The ophthalmologist was not particularly sympathetic, saying my eyesight was actually still very good for somebody my age, and there wasn’t anything obviously wrong with my eye. As an aside, I really hate that phrase somebody your age, and it is not as reassuring as you think it is, medical practitioners. Anyway, I expected my eyesight to decline slowly as I got older, but not overnight… So, I couldn’t actually look at any screens without my reading glasses, but even then I got massive headaches. It took another three weeks to end up with a new prescription which only now gives me mild headaches and nausea. Hopefully that will be improve over the next few weeks. Progress? Perhaps. But progress is also the thing I’ve not really been able to make for the last month either.
I think in both cases, it’s my body trying to tell me something, in the only language it thinks I will understand – by breaking. And that something is just stop. We’ve all been in fight-or-flight mode for around 18 months. I’ve not been able to (safely) see my friends in person or travel or even just truly relax.
The world is still not in a great place. Even aside from the various political, economic, and environmental disasters that are slowly unfolding around us, the pandemic is still nowhere near over. Using the phrase “post-pandemic” right now seems unusually cruel when most of the world is still decidedly mid-pandemic. They just wish they weren’t, and some have convinced themselves we just need to get back to the business of doing capitalism and everything will be ok. And, it should be said, I’m in a great place of privilege compared to many. Financially, my business has been doing ok, given the circumstances, and I have way more control over my life than many. I can afford to take a month off work, or prioritise my and my family’s safety. I am absolutely extremely lucky for what I have.
But here we are. The day before the keynote, and I don’t think I have ever cared less about what will be announced. I feel like a really bad developer for that.
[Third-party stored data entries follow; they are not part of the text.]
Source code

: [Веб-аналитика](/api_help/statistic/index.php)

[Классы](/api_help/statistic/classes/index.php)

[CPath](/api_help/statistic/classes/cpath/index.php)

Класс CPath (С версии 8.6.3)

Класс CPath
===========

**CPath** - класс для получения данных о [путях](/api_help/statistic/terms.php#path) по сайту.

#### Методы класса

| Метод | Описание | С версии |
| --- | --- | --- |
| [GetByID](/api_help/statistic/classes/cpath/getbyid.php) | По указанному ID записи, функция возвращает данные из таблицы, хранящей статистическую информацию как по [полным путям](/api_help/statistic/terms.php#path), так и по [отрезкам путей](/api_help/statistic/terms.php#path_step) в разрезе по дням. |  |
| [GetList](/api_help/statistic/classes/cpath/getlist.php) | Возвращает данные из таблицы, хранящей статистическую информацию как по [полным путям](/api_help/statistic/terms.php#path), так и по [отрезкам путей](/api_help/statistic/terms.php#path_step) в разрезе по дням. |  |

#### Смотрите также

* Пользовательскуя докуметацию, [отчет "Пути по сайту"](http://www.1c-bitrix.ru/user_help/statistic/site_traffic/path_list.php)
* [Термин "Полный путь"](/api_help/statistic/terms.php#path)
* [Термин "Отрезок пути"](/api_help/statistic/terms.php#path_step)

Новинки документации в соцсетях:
Actually, it seems I don’t care much about anything these days, and I feel like a really bad human for that too. My natural inclination is to try to help people, and provide emotional support for others where possible, and I realised recently that I had just run out of emotional energy reserves. I don’t feel depressed or anything – I actually think I’m handling most of this stuff pretty well, all things considered. But the creative side and the emotional support side seem pretty intertwined, and both are pretty much running on empty for me right now.
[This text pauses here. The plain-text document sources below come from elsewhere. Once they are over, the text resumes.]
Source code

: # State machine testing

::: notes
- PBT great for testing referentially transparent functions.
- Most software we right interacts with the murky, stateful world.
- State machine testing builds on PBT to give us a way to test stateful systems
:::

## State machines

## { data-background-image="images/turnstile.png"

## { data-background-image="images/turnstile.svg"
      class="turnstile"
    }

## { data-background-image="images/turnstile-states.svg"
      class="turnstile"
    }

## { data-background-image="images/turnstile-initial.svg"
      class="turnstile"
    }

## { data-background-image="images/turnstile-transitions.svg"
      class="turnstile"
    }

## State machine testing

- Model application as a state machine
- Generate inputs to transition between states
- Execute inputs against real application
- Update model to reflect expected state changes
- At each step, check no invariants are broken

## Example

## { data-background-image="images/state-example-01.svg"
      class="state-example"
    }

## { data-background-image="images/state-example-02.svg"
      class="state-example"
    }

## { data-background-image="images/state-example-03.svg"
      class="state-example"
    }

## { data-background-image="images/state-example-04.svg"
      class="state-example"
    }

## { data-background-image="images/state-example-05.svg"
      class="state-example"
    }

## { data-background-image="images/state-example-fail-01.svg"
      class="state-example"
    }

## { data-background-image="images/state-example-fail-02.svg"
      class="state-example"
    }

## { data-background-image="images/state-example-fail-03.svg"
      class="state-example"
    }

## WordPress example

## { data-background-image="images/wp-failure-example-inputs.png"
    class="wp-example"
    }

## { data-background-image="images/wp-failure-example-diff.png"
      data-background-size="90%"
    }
Recently, the thought occurred to me that this sounds a bit like burnout, and I think that is exactly what it is. This thread by Dr Shreena Unadkat really resonated with me, about how we all pushed ourselves into trying new things to try and deal with the pandemic, and how that’s not exactly sustainable.
Anyway, I don’t really have a conclusion here, other than to say if you are feeling like me, you are definitely not alone. Oh, and to apologise that my app updates are a bit shit this year. But I’m trying to do my best to be ok with that, and you should too – life is not normal, we’re all a bit broken right now, and pretending to each other that everything is just fine is not actually helping anybody!